#### Problem to solve
Search the records for the word "well" and copy each line in which it appears.

#### Collected data
"""
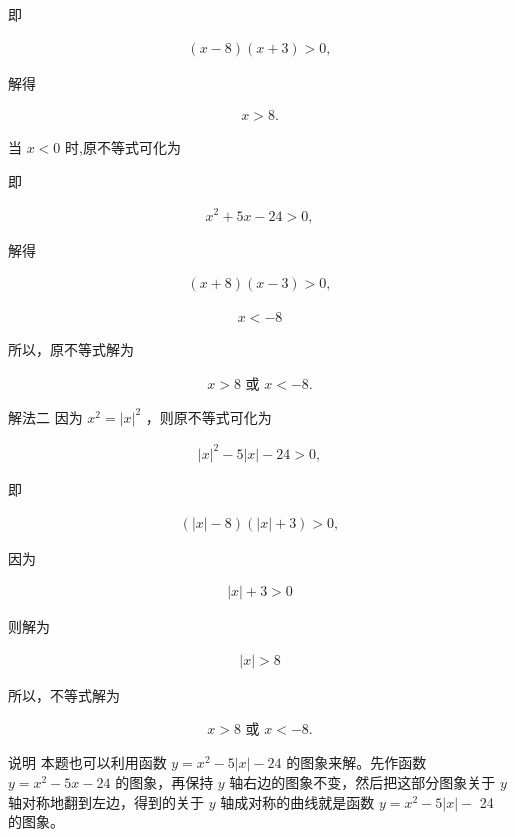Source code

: \documentclass[10pt]{article}
\begin{document}
即

\begin{align*}
(x-8)(x+3)>0,
\end{align*}

解得

\begin{align*}
x>8 .
\end{align*}

当 $x<0$ 时,原不等式可化为

即

\begin{align*}
x^{2}+5 x-24>0,
\end{align*}

解得

\begin{align*}
(x+8)(x-3)>0,
\end{align*}

\begin{align*}
x<-8
\end{align*}

所以，原不等式解为

\begin{align*}
x>8 \text { 或 } x<-8 .
\end{align*}

解法二 因为 $x^{2}=|x|^{2}$ ，则原不等式可化为

\begin{align*}
|x|^{2}-5|x|-24>0,
\end{align*}

即

\begin{align*}
(|x|-8)(|x|+3)>0,
\end{align*}

因为

\begin{align*}
|x|+3>0
\end{align*}

则解为

\begin{align*}
|x|>8
\end{align*}

所以，不等式解为

\begin{align*}
x>8 \text { 或 } x<-8 .
\end{align*}

说明 本题也可以利用函数 $y=x^{2}-5|x|-24$ 的图象来解。先作函数 $y=x^{2}-5 x-24$ 的图象，再保持 $y$ 轴右边的图象不变，然后把这部分图象关于 $y$ 轴对称地翻到左边，得到的关于 $y$ 轴成对称的曲线就是函数 $y=x^{2}-5|x|-$ 24 的图象。
\end{document}
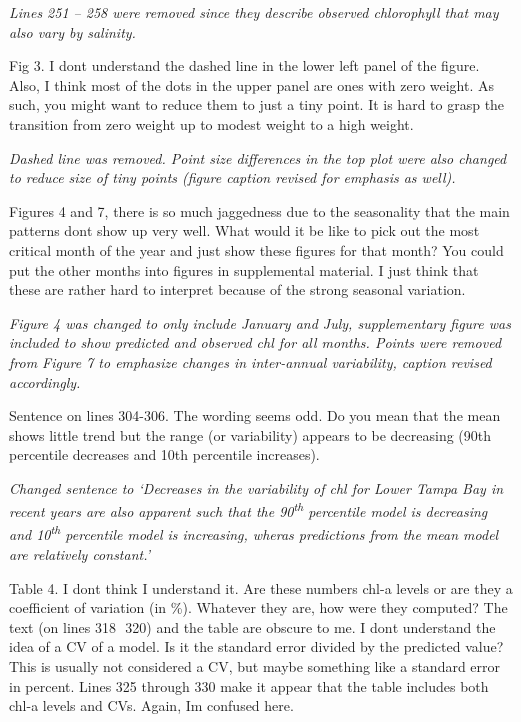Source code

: \documentclass[letterpaper,12pt,oneside]{article}\usepackage[]{graphicx}\usepackage[]{color}
\newcommand{\nine}{90\textsuperscript{th} percentile }
\newcommand{\ten}{10\textsuperscript{th} percentile }
\begin{document}
\textit{Lines 251 -- 258 were removed since they describe observed chlorophyll that may also vary by salinity.}

Fig 3.  I dont understand the dashed line in the lower left panel of the figure.  Also, I think most of the dots in the upper panel are ones with zero weight.  As such, you might want to reduce them to just a tiny point.  It is hard to grasp the transition from zero weight up to modest weight to a high weight. 

\textit{Dashed line was removed.  Point size differences in the top plot were also changed to reduce size of tiny points (figure caption revised for emphasis as well).}

Figures 4 and 7, there is so much jaggedness due to the seasonality that the main patterns dont show up very well.  What would it be like to pick out the most critical month of the year and just show these figures for that month? You could put the other months into figures in supplemental material.  I just think that these are rather hard to interpret because of the strong seasonal variation.

\textit{Figure 4 was changed to only include January and July, supplementary figure was included to show predicted and observed \ac{chl} for all months.  Points were removed from Figure 7 to emphasize changes in inter-annual variability, caption revised accordingly.}

Sentence on lines 304-306.  The wording seems odd.  Do you mean that the mean shows little trend but the range (or variability) appears to be decreasing (90th percentile decreases and 10th percentile increases).

\textit{Changed sentence to `Decreases in the variability of \ac{chl} for Lower Tampa Bay in recent years are also apparent such that the \nine model is decreasing and \ten model is increasing, wheras predictions from the mean model are relatively constant.'}

Table 4.  I dont think I understand it.  Are these numbers chl-a levels or are they a coefficient of variation (in \%).  Whatever they are, how were they computed?  The text (on lines 318  320) and the table are obscure to me.   I dont understand the idea of a CV of a model.  Is it the standard error divided by the predicted value?  This is usually not considered a CV, but maybe something like a standard error in percent.  Lines 325 through 330 make it appear that the table includes both chl-a levels and CVs.  Again, Im confused here.
\end{document}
"""
#### The completed task
\textit{Dashed line was removed.  Point size differences in the top plot were also changed to reduce size of tiny points (figure caption revised for emphasis as well).}
Figures 4 and 7, there is so much jaggedness due to the seasonality that the main patterns dont show up very well.  What would it be like to pick out the most critical month of the year and just show these figures for that month? You could put the other months into figures in supplemental material.  I just think that these are rather hard to interpret because of the strong seasonal variation.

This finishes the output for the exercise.